Data records:
== Segment start ==

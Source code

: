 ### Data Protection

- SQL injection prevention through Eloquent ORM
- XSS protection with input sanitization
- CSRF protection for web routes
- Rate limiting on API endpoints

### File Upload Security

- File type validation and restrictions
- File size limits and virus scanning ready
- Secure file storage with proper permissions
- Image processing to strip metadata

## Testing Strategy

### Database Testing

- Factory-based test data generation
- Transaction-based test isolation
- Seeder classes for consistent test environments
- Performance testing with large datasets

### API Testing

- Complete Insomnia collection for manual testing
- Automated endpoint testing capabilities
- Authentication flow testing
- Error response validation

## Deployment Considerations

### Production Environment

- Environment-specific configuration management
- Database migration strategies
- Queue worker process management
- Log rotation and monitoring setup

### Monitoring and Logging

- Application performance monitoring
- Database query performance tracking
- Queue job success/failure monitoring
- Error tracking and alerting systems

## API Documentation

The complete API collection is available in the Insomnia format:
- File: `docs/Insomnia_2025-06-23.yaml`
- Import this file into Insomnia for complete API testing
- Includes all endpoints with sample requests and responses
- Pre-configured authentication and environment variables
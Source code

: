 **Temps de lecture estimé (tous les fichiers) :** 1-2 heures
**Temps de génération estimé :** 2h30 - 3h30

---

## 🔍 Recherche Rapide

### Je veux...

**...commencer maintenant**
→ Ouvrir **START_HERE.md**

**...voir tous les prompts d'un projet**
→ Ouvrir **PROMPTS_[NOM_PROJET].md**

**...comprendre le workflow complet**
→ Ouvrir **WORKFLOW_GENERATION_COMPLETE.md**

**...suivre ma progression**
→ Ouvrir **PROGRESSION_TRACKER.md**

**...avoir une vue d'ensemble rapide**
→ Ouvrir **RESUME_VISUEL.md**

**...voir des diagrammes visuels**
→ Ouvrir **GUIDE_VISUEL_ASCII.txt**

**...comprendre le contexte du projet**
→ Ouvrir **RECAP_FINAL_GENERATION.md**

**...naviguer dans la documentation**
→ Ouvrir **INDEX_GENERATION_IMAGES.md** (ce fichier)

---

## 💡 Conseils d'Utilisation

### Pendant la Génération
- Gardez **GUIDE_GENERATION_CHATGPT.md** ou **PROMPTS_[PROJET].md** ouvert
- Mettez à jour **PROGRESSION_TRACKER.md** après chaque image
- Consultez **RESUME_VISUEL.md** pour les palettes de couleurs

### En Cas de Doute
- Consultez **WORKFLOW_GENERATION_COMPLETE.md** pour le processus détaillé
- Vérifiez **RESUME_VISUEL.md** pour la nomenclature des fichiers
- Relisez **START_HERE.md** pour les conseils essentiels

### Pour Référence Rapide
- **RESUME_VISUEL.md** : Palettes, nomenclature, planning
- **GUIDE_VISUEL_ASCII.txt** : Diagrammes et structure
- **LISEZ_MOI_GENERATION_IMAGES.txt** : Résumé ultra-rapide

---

== Segment end ==

● **Exercise objective**: All lines above from the one with "- Authentication flow testing" to the one with "- Relisez **START_HERE.md**", inclusive, should be copied exactly, and no other lines.

● **Solved problem**:
- Authentication flow testing
- Error response validation

## Deployment Considerations

### Production Environment

- Environment-specific configuration management
- Database migration strategies
- Queue worker process management
- Log rotation and monitoring setup

### Monitoring and Logging

- Application performance monitoring
- Database query performance tracking
- Queue job success/failure monitoring
- Error tracking and alerting systems

## API Documentation

The complete API collection is available in the Insomnia format:
- File: `docs/Insomnia_2025-06-23.yaml`
- Import this file into Insomnia for complete API testing
- Includes all endpoints with sample requests and responses
- Pre-configured authentication and environment variables
Source code

: **Temps de lecture estimé (tous les fichiers) :** 1-2 heures
**Temps de génération estimé :** 2h30 - 3h30

---

## 🔍 Recherche Rapide

### Je veux...

**...commencer maintenant**
→ Ouvrir **START_HERE.md**

**...voir tous les prompts d'un projet**
→ Ouvrir **PROMPTS_[NOM_PROJET].md**

**...comprendre le workflow complet**
→ Ouvrir **WORKFLOW_GENERATION_COMPLETE.md**

**...suivre ma progression**
→ Ouvrir **PROGRESSION_TRACKER.md**

**...avoir une vue d'ensemble rapide**
→ Ouvrir **RESUME_VISUEL.md**

**...voir des diagrammes visuels**
→ Ouvrir **GUIDE_VISUEL_ASCII.txt**

**...comprendre le contexte du projet**
→ Ouvrir **RECAP_FINAL_GENERATION.md**

**...naviguer dans la documentation**
→ Ouvrir **INDEX_GENERATION_IMAGES.md** (ce fichier)

---

## 💡 Conseils d'Utilisation

### Pendant la Génération
- Gardez **GUIDE_GENERATION_CHATGPT.md** ou **PROMPTS_[PROJET].md** ouvert
- Mettez à jour **PROGRESSION_TRACKER.md** après chaque image
- Consultez **RESUME_VISUEL.md** pour les palettes de couleurs

### En Cas de Doute
- Consultez **WORKFLOW_GENERATION_COMPLETE.md** pour le processus détaillé
- Vérifiez **RESUME_VISUEL.md** pour la nomenclature des fichiers
- Relisez **START_HERE.md** pour les conseils essentiels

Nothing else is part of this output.